Чтобы успокоиться, она заглянула в комнаты. Там было полно неуклюжей старой мебели.

— А чей это дом? — спросила она.

— Если захочешь — твой.

— Что это значит?

— Ты с ребенком могла бы жить здесь, — объяснил он. — Здесь много лет жила наша бывшая экономка, работавшая еще при моем отце. Несколько месяцев назад она умерла.

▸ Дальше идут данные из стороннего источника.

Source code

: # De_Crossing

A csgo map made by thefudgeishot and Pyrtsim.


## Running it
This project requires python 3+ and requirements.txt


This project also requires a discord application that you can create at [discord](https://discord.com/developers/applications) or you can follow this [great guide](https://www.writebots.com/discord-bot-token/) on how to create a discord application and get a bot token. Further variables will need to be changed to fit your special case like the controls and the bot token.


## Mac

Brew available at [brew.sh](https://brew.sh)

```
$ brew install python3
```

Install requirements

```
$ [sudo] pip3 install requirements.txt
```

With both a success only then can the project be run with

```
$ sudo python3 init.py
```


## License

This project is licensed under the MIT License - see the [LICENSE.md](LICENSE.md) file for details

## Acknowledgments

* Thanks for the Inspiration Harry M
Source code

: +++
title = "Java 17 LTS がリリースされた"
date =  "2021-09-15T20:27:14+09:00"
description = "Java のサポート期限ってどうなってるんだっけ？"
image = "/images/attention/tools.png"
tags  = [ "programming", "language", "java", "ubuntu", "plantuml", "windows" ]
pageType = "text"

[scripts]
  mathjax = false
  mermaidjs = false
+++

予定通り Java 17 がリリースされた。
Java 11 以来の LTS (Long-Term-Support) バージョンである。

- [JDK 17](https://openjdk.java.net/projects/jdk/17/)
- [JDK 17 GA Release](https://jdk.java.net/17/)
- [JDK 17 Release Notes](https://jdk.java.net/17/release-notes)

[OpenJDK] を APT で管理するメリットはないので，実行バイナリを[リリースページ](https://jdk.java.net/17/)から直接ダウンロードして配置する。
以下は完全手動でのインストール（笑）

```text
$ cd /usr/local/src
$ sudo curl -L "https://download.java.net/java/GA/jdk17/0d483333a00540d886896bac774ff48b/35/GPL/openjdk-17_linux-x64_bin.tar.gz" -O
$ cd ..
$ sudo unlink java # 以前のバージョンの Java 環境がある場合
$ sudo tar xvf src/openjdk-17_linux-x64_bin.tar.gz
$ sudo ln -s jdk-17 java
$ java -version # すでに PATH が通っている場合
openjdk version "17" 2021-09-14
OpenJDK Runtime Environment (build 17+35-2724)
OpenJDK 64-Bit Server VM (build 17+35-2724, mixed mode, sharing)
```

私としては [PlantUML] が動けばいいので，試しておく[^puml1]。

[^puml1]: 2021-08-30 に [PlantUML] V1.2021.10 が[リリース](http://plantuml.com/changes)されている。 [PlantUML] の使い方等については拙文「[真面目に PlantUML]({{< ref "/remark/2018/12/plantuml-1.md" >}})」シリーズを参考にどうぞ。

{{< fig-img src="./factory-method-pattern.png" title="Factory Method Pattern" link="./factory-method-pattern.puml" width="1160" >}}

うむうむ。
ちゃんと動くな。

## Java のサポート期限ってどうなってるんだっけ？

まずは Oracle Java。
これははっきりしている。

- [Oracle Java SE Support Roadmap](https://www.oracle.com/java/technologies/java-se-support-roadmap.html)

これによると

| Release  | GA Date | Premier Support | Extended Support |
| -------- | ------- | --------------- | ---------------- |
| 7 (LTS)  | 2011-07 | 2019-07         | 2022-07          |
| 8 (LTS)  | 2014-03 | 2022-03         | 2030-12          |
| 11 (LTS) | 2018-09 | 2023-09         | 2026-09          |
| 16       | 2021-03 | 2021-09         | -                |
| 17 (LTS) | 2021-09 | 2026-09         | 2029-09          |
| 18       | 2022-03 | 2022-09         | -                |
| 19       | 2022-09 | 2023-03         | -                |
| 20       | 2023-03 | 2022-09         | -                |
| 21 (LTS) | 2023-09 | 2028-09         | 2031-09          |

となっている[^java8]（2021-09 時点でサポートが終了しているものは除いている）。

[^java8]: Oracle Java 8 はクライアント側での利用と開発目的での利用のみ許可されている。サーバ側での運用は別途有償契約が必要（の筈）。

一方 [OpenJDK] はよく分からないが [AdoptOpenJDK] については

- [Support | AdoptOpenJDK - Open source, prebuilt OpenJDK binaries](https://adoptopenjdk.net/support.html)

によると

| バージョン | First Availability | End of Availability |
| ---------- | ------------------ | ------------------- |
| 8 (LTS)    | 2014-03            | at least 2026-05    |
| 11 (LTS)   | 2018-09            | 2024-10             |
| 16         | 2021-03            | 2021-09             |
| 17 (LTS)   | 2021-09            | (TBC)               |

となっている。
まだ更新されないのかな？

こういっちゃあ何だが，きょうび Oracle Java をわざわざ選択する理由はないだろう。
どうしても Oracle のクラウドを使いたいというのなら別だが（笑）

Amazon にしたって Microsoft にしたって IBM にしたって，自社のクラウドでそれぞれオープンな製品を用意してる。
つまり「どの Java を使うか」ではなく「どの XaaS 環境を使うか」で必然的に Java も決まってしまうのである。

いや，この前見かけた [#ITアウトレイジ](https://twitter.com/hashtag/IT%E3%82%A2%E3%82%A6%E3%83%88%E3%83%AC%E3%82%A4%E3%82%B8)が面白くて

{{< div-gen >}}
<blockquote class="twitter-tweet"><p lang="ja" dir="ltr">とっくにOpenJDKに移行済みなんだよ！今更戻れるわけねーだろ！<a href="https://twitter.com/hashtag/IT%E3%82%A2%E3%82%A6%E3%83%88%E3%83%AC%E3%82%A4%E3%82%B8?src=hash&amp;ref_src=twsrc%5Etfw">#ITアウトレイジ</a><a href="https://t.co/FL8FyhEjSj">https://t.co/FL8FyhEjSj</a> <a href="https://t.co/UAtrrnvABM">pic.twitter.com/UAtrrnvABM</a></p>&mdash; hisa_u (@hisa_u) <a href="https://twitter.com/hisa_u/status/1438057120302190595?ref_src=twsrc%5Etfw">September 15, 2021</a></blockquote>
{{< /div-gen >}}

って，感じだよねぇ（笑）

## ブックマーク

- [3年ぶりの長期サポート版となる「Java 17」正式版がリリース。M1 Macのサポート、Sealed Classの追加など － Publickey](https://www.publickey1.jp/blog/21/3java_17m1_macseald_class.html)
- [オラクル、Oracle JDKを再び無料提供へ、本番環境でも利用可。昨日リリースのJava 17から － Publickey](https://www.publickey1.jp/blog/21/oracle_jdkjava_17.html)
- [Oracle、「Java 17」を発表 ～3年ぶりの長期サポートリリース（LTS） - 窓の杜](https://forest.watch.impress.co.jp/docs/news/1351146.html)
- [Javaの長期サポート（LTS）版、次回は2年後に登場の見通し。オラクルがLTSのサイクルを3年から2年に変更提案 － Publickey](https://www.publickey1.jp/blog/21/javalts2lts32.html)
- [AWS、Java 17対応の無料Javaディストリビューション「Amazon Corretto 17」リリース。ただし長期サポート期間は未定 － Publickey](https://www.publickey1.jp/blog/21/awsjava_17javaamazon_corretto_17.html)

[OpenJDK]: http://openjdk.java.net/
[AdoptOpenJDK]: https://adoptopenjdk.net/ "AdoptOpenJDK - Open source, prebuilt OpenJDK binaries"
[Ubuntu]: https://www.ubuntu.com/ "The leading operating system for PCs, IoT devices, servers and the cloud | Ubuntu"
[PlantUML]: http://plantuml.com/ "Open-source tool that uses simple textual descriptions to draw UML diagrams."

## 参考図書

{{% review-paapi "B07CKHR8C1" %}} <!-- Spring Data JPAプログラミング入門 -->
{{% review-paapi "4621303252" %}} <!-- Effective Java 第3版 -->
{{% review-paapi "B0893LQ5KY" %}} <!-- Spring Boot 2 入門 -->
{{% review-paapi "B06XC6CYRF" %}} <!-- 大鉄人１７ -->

Ты можешь обставить дом по-своему, купить новую мебель.

— Жить здесь? — сказала она. — В каком качестве?

Он не мог заставить себя сказать это.

— В качестве вашей любовницы? — сказала она.

— Здесь у тебя будет няня для ребенка, пара служанок, садовник. Даже автомобиль с шофером, если пожелаешь.

Она желала, чтобы здесь был он, вот что было главное.

Он неправильно истолковал ее задумчивость.

— Может, хочешь дом побольше? Или лучше в Кенсингтоне? Хочешь экономку, дворецкого? Я дам тебе все что угодно, неужели ты не понимаешь? Моя жизнь без тебя пуста.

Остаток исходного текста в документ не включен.